[Problem requirements]: Each line of the listing that includes the string "README" is to be identified and copied.

[Entries provided]:
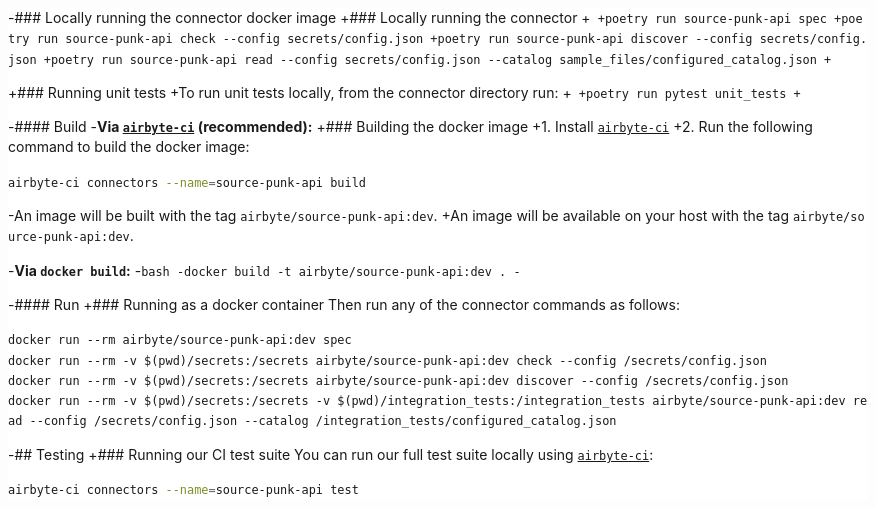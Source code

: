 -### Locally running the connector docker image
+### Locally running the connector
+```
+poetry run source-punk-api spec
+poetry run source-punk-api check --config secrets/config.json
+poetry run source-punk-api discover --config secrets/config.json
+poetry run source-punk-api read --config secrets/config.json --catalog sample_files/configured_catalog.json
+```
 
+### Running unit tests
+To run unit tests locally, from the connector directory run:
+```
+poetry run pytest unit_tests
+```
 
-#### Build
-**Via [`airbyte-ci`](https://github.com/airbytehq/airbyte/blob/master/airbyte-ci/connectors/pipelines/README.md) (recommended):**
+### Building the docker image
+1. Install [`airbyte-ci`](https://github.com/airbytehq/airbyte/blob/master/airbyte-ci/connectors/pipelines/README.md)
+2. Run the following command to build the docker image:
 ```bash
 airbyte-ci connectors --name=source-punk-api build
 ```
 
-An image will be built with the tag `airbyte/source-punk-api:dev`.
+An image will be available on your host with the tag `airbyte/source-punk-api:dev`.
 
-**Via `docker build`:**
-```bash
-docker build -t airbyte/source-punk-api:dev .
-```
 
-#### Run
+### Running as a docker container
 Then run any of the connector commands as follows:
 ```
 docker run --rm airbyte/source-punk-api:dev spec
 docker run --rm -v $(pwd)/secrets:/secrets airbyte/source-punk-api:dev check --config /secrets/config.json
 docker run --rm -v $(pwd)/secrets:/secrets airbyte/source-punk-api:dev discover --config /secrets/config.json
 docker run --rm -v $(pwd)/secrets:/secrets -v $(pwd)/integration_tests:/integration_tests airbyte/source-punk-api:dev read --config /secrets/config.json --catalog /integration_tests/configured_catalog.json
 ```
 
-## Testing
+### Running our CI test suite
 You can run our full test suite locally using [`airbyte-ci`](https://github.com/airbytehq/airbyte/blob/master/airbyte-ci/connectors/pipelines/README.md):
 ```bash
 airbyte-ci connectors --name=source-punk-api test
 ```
* * *
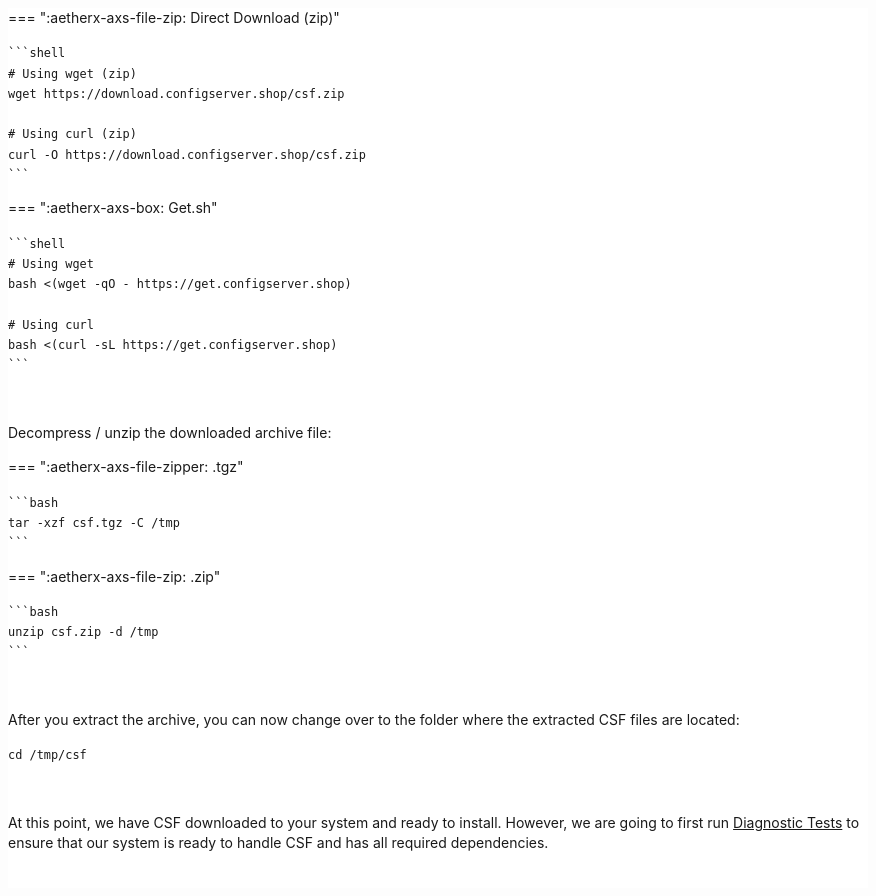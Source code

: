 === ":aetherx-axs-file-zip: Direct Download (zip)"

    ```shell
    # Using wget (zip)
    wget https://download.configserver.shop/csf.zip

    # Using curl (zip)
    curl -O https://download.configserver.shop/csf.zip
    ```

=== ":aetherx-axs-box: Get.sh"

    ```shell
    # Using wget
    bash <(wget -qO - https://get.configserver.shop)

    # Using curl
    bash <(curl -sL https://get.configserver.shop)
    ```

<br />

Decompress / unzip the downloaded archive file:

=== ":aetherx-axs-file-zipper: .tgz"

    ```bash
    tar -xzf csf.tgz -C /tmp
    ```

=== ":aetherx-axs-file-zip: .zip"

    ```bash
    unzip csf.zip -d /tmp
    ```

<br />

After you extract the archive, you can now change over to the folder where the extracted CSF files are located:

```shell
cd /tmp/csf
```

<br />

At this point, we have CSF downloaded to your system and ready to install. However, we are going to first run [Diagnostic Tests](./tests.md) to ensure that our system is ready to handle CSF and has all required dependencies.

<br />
...
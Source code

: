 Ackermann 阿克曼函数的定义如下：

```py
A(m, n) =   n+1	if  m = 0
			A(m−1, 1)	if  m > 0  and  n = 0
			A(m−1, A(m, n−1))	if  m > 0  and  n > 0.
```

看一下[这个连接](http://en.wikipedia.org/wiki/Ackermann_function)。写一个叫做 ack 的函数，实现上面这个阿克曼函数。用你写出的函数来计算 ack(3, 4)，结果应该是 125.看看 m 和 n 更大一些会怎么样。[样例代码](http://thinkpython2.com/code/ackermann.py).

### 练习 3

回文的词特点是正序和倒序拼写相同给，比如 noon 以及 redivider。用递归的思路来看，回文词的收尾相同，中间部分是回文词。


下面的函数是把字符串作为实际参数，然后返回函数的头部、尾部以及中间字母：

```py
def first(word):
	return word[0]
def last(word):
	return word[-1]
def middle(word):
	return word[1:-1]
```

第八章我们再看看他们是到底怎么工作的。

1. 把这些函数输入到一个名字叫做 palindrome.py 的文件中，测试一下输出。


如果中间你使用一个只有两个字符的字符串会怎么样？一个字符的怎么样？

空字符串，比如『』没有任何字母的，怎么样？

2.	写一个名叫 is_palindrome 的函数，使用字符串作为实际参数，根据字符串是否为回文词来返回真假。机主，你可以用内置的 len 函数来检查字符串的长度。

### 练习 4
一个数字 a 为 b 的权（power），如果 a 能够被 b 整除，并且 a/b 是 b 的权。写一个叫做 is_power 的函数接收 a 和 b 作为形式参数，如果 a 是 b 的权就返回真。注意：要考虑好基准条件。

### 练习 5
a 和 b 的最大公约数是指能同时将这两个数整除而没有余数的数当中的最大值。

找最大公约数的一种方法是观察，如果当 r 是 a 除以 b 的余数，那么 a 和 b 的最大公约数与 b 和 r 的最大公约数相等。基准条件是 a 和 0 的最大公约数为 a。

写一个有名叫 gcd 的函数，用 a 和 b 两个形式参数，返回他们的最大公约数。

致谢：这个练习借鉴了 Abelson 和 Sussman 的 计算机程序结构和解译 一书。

[Written solution]:
-**Via [`airbyte-ci`](https://github.com/airbytehq/airbyte/blob/master/airbyte-ci/connectors/pipelines/README.md) (recommended):**
+1. Install [`airbyte-ci`](https://github.com/airbytehq/airbyte/blob/master/airbyte-ci/connectors/pipelines/README.md)
 You can run our full test suite locally using [`airbyte-ci`](https://github.com/airbytehq/airbyte/blob/master/airbyte-ci/connectors/pipelines/README.md):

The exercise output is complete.